難戦いうて片付けては死んだ者に失礼だ。もともと敵が大集団でやってくるという様子については、ワシの手元から何度も報告し、警報したところだ。それを軽視しきっていたためにこの不始末だ。そうは思わんか?
こんなことはいかんのだ……、こんなことは、イカンのだ!!
陸軍少将 秋山好古
「騎兵とは冒険と襲撃じゃ」
戦場に在ってまで自分が生きがいとした騎兵への夢を語る好古(阿部寛)。演じている俳優の好さもあいまって、この鼻が高いことが特徴である酔っ払い軍人は夢を語ることがよく似合う。好古は風呂嫌いだったというから戦場では同席したくはないが、もし『坂の上の雲』の登場人物に直に会えるとしたらこの酔っ払い男を迷わず選ぶ。血で血を洗う戦場にあっても、笑顔を絶やさず余裕がある好古のような人物の下で働きたい、戦士なら誰しも思うだろう。戦史上で言えばまもなく騎兵の時代は終わる。騎士道の象徴であり、また武士道を体現するような好古は日本戦史上の最後の華やかな時代を生きたといえるかもしれない。
その好古が自軍の将兵のおびただしい死に様に接し、厳しい怒りを帝国軍の参謀にぶつけたのが冒頭の言葉である。好古はロシア軍の情報を逐一報告したが、その都度陸軍参謀本部に握りつぶされた。旅順陥落に際しては的確な命令で第三軍を救った児玉参謀長(高橋英樹)にしても
「ロシアが攻めてくるのは春になってからじゃろう。ナポレオン軍をロシアの国土におびき寄せて勝ったときとはいくさのやり方が違う」
と別人かと思うほどのんびりした凡庸さをさらけ出した。日本人は椅子に寝そべってのんびりしている時間が長くなるととたんに思考が鈍くなるらしい。菅直人前総理が福島第一原発の事故の際、自らヘリに乗って出かけたのも安楽椅子に座っていては思考が働かないことを知っていたのかもしれない。いつも動いていないとどうにもならないのが日本人なんですかね。

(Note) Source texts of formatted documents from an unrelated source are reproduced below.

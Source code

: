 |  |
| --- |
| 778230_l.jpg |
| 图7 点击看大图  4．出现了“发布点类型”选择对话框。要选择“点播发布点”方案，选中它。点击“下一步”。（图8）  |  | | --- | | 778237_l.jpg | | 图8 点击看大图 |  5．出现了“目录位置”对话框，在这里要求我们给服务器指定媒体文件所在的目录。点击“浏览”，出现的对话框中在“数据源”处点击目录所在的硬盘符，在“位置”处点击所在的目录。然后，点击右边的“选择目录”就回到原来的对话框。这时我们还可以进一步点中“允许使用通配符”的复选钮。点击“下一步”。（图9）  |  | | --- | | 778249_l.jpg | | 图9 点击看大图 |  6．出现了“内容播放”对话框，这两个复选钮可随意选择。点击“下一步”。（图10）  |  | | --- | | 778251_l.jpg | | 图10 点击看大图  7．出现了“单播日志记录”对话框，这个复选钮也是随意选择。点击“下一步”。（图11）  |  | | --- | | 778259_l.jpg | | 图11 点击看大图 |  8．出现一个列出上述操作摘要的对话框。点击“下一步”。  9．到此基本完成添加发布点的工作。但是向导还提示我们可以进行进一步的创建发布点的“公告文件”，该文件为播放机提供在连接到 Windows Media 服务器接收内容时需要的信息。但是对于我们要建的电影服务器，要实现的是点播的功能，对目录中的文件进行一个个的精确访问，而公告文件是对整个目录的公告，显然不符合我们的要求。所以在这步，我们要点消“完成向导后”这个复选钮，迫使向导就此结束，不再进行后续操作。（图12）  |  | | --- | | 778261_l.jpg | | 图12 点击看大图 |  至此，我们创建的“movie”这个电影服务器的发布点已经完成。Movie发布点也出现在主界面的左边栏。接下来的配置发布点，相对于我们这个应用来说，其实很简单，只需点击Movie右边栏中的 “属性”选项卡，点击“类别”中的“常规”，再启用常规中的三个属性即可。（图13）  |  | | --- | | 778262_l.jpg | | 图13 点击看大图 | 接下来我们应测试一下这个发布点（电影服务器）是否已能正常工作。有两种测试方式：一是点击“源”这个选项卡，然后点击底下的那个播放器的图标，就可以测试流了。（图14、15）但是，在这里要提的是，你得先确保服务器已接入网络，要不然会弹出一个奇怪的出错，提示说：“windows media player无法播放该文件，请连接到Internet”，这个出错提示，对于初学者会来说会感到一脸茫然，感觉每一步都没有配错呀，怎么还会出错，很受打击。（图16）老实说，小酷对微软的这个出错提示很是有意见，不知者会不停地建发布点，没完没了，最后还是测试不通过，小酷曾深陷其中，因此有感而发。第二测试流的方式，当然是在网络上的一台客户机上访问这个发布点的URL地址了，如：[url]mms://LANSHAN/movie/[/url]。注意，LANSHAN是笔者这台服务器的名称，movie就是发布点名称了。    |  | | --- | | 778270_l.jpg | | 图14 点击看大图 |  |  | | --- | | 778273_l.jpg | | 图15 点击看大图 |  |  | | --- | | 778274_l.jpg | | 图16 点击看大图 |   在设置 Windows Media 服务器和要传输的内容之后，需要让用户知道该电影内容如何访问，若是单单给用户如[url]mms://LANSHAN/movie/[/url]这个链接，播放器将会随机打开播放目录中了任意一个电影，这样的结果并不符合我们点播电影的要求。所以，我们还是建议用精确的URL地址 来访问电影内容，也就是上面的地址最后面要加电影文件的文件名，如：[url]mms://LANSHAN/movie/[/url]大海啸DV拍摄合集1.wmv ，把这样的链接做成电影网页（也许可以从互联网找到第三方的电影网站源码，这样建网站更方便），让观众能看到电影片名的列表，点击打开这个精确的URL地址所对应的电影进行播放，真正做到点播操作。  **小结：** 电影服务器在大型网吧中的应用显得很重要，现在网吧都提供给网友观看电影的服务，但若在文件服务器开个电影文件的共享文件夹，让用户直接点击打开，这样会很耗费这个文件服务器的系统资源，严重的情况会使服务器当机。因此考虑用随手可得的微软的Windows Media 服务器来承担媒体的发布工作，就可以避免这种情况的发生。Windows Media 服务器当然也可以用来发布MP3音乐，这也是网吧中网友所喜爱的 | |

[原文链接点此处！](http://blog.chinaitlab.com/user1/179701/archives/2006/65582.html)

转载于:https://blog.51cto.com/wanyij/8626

ここで参謀本部が見せたのは前線で得た情報を軽視する失態を犯したことだ。日本は情報を得ること、生かすことが極端に下手だ。先の金正日死去の際は正午に国営放送が行われることが総書記死去と読みきれずに野田首相を街頭演説に出発させた。体調が悪いことは日々のニュースレベルでも流れているのだからこれを不測の事態としてあやふやに扱うのは国際情勢の読みが足りない。かと思えば福島第一原発から放射線が漏れた際は、放射線測定システム・SPEEDIの数値をまったく公表せず、しかもその情報を総理官邸が管理するのか、それとも原子力委員会が管理するのかが曖昧なままにしたために混乱に拍車をかける失態を演じた。
情報管理が甘いのは日露戦争当時から変わっていない。日本にとってはこれからもそこが弱点として残り続けるだろう。まったく近代国家の体をなしていない。
32万人を誇るロシア軍と25万人が精一杯の日本軍の戦いは、ロシアのクロパトキン司令官の不可解な怯え(日本軍の勢力をを過大に評価した)によって辛くも日本が勝利した。もはや天佑としかいいようがない勝利だった。この回は好古の爽快さばかりが印象に残る。正直、好古に魅力がなかったら小説も読まなかっただろうし、ドラマも見なかった。今、ブログを書いているのも秋山好古のおかげです。
少将脱線してしまいました。この奉天の戦争でロシア軍が壊滅していないことを後世の歴史家および軍略家がどう評価したのだろう。その分析の誤りが太平洋戦争の敗戦につながったのでしょうか。
さてドラマは次回で最終回を迎えますが、日本海海戦を詳細に書く気にはなれません。暗い結論を書いてしまいそうですが最後までお付き合いのほどを。